La agonía de mi madre duró tres días, afortunadamente sin que ella sintiese dolor gracias a que las dos encontramos en este camino a un personal sanitario impecable, compasivo y humano que impidieron que sufriera ni un segundo. 
Como soy una mujer afortunada, tres grandes amigas se instalaron conmigo esos tres días y no nos dejaron ni a sol ni a sombra. Sin ellas a mi lado hubiera sido aún más difícil.

Después de morir, durante bastantes días, sentía tan cerca a mi madre que me parecía llevarla a mi lado allí donde iba. Mi memoria volvió a recuperar su voz antes del ictus, ocho años atrás.
Además de su voz recuerdo a la perfección su olor. Era un placer enterrar la nariz en su pecho y disfrutarla, abarcándola con mis brazos de niña de cuatro años. Su olor era dulce, a limpio o a Chanel 5, según el día, olor a estar a salvo y en casa, a si mi madre está conmigo nada malo puede pasar.

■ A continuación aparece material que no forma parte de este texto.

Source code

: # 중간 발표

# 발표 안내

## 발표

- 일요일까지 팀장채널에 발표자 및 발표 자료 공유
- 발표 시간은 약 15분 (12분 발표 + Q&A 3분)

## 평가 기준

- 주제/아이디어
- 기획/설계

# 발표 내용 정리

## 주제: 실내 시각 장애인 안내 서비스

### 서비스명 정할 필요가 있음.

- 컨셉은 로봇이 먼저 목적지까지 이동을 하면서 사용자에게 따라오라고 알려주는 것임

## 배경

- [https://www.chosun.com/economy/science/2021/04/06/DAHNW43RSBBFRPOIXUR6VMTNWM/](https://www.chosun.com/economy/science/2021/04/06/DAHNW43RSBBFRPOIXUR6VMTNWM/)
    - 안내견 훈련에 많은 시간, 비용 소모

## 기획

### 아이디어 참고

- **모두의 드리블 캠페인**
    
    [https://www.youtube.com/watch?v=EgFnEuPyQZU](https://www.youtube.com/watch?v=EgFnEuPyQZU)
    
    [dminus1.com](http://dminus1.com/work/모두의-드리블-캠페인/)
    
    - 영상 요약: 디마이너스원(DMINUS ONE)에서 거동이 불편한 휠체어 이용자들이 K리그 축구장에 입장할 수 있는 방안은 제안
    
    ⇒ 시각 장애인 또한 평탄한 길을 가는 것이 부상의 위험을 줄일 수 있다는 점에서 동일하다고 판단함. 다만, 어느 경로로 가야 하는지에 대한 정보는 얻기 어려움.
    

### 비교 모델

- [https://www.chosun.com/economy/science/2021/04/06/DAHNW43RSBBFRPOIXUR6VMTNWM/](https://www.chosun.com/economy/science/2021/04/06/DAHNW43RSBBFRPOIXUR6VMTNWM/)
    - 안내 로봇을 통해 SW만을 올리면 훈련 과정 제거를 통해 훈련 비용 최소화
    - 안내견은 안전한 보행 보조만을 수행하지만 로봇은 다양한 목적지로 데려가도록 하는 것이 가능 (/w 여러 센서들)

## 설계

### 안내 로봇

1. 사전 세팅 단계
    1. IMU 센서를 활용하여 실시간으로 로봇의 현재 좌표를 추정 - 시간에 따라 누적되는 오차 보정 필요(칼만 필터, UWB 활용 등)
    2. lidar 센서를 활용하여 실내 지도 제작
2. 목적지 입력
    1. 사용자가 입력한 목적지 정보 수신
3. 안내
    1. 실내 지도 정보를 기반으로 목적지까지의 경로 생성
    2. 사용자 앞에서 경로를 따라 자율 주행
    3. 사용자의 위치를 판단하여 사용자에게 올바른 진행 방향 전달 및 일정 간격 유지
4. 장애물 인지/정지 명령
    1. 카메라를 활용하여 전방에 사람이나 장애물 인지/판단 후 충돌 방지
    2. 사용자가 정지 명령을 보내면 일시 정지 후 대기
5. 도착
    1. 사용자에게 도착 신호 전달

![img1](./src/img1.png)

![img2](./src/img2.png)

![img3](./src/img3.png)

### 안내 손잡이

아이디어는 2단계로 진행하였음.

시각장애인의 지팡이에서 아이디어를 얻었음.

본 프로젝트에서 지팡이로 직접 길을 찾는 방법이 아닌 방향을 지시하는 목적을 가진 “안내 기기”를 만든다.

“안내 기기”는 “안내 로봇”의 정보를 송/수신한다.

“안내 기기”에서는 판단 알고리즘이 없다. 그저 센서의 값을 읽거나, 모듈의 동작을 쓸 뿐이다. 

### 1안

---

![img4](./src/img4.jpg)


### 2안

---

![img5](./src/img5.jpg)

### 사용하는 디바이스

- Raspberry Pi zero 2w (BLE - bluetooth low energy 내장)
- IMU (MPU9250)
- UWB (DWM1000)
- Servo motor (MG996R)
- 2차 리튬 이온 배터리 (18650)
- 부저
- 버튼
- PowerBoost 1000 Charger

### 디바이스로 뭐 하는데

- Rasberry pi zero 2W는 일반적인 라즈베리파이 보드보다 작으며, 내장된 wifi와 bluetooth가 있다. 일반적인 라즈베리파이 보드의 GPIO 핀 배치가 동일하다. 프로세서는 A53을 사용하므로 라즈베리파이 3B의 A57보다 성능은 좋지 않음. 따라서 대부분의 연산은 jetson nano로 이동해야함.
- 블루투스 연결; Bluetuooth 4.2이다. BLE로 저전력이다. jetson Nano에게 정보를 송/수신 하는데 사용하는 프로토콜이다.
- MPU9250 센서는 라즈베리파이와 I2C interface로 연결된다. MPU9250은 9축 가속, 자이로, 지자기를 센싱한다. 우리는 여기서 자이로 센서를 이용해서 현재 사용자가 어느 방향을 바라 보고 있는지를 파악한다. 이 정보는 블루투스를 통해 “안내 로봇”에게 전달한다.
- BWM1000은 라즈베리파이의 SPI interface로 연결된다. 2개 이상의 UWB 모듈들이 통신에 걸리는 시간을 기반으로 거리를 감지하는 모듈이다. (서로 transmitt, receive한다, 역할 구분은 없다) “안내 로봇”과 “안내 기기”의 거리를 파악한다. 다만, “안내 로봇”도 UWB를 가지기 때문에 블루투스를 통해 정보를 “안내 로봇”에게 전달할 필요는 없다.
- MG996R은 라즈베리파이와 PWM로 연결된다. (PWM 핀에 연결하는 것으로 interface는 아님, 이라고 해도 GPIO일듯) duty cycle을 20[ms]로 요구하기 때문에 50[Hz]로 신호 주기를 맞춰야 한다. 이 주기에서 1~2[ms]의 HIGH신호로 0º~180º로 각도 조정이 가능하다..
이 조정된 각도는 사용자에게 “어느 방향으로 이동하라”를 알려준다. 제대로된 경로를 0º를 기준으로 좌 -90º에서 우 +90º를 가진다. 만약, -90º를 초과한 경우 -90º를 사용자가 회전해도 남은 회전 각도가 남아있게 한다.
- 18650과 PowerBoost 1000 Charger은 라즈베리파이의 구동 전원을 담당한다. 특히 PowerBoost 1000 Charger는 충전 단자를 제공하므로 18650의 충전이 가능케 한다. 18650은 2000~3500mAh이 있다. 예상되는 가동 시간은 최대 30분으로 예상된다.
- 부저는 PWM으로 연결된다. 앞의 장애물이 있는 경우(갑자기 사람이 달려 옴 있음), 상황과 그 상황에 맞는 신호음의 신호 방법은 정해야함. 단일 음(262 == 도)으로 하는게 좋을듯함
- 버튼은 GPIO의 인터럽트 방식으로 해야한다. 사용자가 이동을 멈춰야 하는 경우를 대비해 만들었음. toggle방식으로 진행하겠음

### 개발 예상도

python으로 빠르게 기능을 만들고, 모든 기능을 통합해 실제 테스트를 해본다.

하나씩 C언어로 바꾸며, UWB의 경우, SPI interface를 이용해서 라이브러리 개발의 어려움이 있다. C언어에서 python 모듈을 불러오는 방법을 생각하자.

La echo tanto en falta que arrastro una tristeza permanente, como los fantasmas arrastran una bola enorme de hierro. No es una tristeza mediterránea, desgarradora y ruidosa; es la certeza de que siempre, hasta el día en que me toque morir, voy a sentir su ausencia y este sentimiento no va a mejorar.

Dos meses después de su muerte empiezo a llorarla. No soy la hija más rápida del mundo, de acuerdo, pero sí soy la persona que mejor la ha querido. Me gusta pensar que ella lo supo siempre.